Published online by Cambridge University Press: 29 September 2009
DETERMINISM AND THE DOCTRINE OF HARMONY
The triumph of parliamentary government in Sweden was followed by a period of parliamentary crisis. Just as Swedish public life before World War I had fallen short of the constitutional ideals of the Left, events after the introduction of universal suffrage and parliamentarism did not live up to leftist expectations either. Arvid Lindman's proportional representation formula preserved the multiparty system. In addition to the Conservatives, the Liberals (who had split in 1922 into a “Prohibitionist” and a “Liberal” party before merging again in 1934) and the Social Democrats, there were two comparatively new parties represented in Parliament – the Agrarians and the Communists; the latter had broken away from the Social Democrats. There was no parliamentary power base for a strong government.

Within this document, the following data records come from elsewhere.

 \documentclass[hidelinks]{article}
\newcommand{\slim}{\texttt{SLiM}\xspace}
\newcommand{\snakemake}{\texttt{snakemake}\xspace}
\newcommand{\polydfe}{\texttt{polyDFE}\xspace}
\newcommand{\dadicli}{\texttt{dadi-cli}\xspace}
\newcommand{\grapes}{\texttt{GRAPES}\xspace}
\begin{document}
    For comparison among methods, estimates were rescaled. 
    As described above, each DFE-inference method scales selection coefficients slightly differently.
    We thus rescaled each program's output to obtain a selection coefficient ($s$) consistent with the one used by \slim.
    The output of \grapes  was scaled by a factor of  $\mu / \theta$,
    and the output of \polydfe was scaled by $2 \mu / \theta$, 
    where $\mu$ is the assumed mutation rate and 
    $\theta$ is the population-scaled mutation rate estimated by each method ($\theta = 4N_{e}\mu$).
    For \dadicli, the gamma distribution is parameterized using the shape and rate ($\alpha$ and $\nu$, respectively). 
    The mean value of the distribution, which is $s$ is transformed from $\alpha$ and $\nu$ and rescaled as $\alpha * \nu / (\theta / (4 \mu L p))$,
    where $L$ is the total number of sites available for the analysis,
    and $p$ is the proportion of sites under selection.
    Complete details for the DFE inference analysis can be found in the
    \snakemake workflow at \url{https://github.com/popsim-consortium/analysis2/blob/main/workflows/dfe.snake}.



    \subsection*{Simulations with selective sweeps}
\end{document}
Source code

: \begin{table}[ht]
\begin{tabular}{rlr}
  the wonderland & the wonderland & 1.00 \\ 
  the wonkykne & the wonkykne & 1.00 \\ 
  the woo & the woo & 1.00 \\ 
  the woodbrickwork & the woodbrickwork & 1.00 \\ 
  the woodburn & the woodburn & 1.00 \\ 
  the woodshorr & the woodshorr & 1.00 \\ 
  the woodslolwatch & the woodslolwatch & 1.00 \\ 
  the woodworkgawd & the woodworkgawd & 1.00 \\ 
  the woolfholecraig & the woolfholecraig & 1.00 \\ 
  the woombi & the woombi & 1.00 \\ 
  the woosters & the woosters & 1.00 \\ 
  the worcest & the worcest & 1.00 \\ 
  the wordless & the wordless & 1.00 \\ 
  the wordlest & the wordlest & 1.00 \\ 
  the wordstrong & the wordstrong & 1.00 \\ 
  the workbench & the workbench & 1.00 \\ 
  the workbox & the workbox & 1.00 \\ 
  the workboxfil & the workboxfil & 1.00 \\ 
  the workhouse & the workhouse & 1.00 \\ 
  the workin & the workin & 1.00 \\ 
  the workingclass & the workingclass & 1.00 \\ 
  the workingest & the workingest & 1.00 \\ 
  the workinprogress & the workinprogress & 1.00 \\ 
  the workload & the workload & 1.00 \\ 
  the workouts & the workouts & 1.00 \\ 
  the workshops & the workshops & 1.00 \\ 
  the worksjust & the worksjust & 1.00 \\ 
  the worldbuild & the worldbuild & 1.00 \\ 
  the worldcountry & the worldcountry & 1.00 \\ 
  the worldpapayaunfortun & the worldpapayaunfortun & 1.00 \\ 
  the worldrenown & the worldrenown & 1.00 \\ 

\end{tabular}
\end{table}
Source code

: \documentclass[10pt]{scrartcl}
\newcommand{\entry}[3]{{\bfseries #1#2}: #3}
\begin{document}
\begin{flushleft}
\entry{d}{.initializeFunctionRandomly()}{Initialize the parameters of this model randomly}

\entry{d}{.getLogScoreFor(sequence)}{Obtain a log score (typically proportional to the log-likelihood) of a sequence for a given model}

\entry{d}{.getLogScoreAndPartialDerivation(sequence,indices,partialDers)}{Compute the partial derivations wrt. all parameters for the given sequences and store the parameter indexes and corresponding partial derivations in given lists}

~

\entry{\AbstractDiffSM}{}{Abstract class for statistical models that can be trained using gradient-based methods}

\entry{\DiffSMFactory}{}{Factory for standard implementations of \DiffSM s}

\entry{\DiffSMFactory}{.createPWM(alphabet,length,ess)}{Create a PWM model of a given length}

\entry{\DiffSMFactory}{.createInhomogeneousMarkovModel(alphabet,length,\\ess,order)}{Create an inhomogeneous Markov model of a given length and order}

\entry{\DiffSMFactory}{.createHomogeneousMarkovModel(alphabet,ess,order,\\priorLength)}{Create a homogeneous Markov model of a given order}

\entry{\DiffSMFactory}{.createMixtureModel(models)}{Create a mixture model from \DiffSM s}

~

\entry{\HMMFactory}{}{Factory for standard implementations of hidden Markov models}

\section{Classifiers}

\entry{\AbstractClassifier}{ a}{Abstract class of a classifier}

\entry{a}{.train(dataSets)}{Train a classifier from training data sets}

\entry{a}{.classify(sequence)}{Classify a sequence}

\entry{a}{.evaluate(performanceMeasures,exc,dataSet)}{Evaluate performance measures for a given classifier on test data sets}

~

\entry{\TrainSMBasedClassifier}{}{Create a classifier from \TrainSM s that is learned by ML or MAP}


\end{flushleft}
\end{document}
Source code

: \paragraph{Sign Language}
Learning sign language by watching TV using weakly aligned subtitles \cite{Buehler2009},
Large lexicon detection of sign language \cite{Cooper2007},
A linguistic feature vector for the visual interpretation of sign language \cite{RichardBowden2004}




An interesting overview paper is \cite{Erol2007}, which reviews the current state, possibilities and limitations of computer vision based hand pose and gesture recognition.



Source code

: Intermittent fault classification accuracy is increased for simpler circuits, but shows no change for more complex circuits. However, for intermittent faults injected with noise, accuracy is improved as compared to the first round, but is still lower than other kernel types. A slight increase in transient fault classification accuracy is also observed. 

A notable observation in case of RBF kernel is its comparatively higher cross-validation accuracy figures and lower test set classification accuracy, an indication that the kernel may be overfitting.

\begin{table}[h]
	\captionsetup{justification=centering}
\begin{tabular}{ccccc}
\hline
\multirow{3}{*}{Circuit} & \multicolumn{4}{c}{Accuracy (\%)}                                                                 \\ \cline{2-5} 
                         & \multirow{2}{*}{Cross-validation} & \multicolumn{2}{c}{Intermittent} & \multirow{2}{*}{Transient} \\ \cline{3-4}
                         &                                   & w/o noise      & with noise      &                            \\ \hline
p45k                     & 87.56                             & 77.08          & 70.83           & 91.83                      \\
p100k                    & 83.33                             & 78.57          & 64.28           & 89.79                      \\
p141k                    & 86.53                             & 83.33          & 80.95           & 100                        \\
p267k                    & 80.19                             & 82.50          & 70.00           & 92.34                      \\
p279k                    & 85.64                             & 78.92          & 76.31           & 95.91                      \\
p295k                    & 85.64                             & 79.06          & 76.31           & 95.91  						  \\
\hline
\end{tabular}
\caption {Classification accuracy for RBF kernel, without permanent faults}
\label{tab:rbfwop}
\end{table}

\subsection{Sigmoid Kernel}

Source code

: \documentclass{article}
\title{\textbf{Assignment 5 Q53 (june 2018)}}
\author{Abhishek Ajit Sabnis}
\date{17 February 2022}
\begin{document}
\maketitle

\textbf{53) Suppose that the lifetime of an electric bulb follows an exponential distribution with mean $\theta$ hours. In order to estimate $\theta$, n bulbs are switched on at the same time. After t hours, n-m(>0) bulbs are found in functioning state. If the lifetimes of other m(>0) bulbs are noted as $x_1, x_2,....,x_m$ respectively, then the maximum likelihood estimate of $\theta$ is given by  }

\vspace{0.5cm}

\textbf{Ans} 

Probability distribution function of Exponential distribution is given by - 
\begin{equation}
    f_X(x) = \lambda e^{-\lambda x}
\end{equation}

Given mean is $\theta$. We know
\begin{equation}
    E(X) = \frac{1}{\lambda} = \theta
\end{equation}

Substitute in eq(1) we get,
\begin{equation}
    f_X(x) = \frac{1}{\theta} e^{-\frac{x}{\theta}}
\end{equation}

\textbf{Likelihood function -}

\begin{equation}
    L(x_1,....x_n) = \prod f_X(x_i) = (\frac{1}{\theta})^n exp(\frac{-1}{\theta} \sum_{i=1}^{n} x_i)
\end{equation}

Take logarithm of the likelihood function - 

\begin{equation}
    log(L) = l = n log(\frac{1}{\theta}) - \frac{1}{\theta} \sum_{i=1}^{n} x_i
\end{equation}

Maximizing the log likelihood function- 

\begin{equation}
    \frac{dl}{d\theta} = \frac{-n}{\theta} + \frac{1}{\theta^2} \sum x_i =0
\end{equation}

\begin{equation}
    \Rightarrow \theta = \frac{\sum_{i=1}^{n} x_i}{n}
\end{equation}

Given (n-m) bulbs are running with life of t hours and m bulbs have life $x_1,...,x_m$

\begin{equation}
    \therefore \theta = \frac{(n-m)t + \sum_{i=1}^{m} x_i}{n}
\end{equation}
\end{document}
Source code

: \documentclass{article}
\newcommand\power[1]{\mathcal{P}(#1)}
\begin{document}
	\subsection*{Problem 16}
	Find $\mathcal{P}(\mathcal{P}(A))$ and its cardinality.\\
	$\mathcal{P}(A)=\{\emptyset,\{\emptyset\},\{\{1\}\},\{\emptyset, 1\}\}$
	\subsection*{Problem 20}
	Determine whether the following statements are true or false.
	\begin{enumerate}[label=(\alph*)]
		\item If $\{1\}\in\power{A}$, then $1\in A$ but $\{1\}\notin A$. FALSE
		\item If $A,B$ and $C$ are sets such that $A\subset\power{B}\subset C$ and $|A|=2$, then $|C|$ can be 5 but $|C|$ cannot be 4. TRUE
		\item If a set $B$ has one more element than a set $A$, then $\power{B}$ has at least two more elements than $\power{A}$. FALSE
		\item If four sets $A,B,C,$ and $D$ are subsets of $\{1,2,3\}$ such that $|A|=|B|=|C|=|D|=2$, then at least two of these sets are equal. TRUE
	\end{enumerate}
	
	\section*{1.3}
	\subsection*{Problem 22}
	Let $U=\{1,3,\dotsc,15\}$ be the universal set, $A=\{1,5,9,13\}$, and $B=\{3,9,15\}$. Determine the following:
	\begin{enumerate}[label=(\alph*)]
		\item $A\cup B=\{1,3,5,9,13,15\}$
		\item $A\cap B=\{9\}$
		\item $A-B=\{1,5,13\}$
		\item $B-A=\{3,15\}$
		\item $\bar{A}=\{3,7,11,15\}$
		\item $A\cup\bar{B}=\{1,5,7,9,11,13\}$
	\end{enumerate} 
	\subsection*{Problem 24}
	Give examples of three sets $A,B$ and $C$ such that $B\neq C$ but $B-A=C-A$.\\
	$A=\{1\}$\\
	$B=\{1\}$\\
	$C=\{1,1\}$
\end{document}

Short-lived minority governments came and went, including the Conservatives, the Prohibitionists (both with and without the Liberals as a coalition partner), the Social Democrats, and an occasional nonparliamentary government of senior civil servants. Under such circumstances, it was not possible to carry out a thoughtful and purposeful government policy. Politics became one continuous strategic game. In parliamentary committees, the parties were constantly looking over each other's shoulders with the aim of forming new coalitions to improve their positions, perhaps by unseating the government and helping form a new cabinet.